The Cottage was established in 1948 by the Indian Government's Central Ministry of Industry and Commerce in the old American barracks at Janpath. After making a loss of around 40,000 to 60,000 rupees/year in the first couple of years, India's then Prime minister, Jawaharlal Nehru, asked Kamaladevi Chattopadhyay of the Indian Cooperative Union (ICU) to manage it. (Note: Chattopadhyay, in the search for a longterm solution to rehabilitate refugees, co-founded the ICU with Lakshmi Jain, after visiting the Kingsway Camp in February 1948, where she praised the short term relief provided by the volunteers of Refugee Handicrafts. The ICU subsequently expanded over the next few years, recruiting high profile figures that included K. A. D. Naorji from the Tata Group, Bharat Ram from Delhi Cloths, Burma Shell's G. D. Mehra, and Indira Gandhi.)

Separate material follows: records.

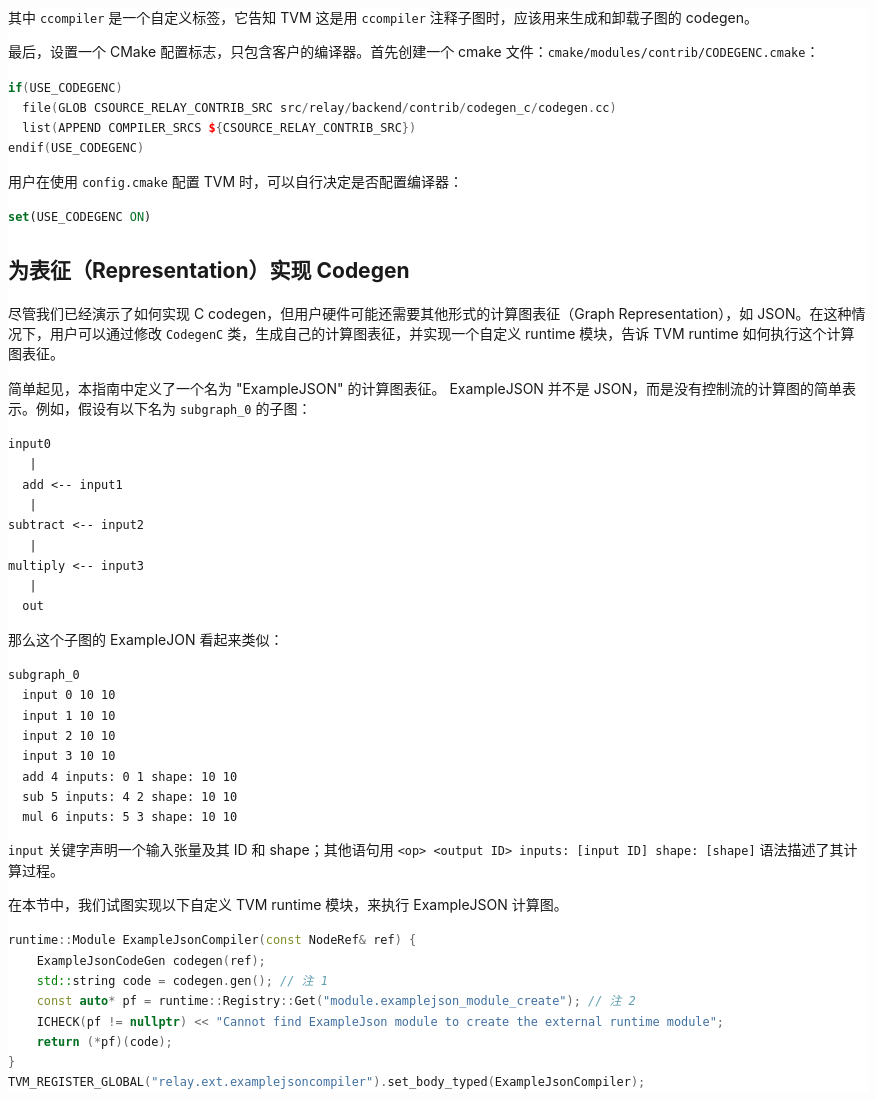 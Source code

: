 其中 `ccompiler` 是一个自定义标签，它告知 TVM 这是用 `ccompiler` 注释子图时，应该用来生成和卸载子图的 codegen。

最后，设置一个 CMake 配置标志，只包含客户的编译器。首先创建一个 cmake 文件：`cmake/modules/contrib/CODEGENC.cmake`：

``` cpp
if(USE_CODEGENC)
  file(GLOB CSOURCE_RELAY_CONTRIB_SRC src/relay/backend/contrib/codegen_c/codegen.cc)
  list(APPEND COMPILER_SRCS ${CSOURCE_RELAY_CONTRIB_SRC})
endif(USE_CODEGENC)
```

用户在使用 `config.cmake` 配置 TVM 时，可以自行决定是否配置编译器：

``` cmake
set(USE_CODEGENC ON)
```

## 为表征（Representation）实现 Codegen

尽管我们已经演示了如何实现 C codegen，但用户硬件可能还需要其他形式的计算图表征（Graph Representation），如 JSON。在这种情况下，用户可以通过修改 `CodegenC` 类，生成自己的计算图表征，并实现一个自定义 runtime 模块，告诉 TVM runtime 如何执行这个计算图表征。

简单起见，本指南中定义了一个名为 "ExampleJSON" 的计算图表征。 ExampleJSON 并不是 JSON，而是没有控制流的计算图的简单表示。例如，假设有以下名为 `subgraph_0` 的子图：

``` text
input0
   |
  add <-- input1
   |
subtract <-- input2
   |
multiply <-- input3
   |
  out
```

那么这个子图的 ExampleJON 看起来类似：

``` text
subgraph_0
  input 0 10 10
  input 1 10 10
  input 2 10 10
  input 3 10 10
  add 4 inputs: 0 1 shape: 10 10
  sub 5 inputs: 4 2 shape: 10 10
  mul 6 inputs: 5 3 shape: 10 10
```

`input` 关键字声明一个输入张量及其 ID 和 shape；其他语句用 `<op> <output ID> inputs: [input ID] shape: [shape]` 语法描述了其计算过程。

在本节中，我们试图实现以下自定义 TVM runtime 模块，来执行 ExampleJSON 计算图。

``` cpp
runtime::Module ExampleJsonCompiler(const NodeRef& ref) {
    ExampleJsonCodeGen codegen(ref);
    std::string code = codegen.gen(); // 注 1
    const auto* pf = runtime::Registry::Get("module.examplejson_module_create"); // 注 2
    ICHECK(pf != nullptr) << "Cannot find ExampleJson module to create the external runtime module";
    return (*pf)(code);
}
TVM_REGISTER_GLOBAL("relay.ext.examplejsoncompiler").set_body_typed(ExampleJsonCompiler);
```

In 1951 Chattopadhyay asked Fori Nehru of the more successful Refugee Handicrafts employment agency if they would also come under the management of the ICU. Refugee Handicrafts, a sewing and embroidery venture, had been founded by Fori Nehru, Kitty Shiva Rao, Achamma Mathai, and Prem Bery, to assist refugee families, by taking materials to refugee women at the camps including the Kingsway Camp. There, refugee women would knit, sew, embroider, cut, and stitch a range of products which would be sold first by door to door sales, then from April 1948 at the Refugee Handicrafts make-shift counter lent to them at Patel Brothers in Connaught Place, and later from a building on Barakhamba Road. Fori Nehru accepted and in January 1952 the ICU moved Refugee Handicrafts to Janpath and shortly after merged the two. At the Cottage in March 1952 the ICU appointed Bery as director of exports of ready-to-wear clothes. In that role, she was typically responsible for hosting state visitors there.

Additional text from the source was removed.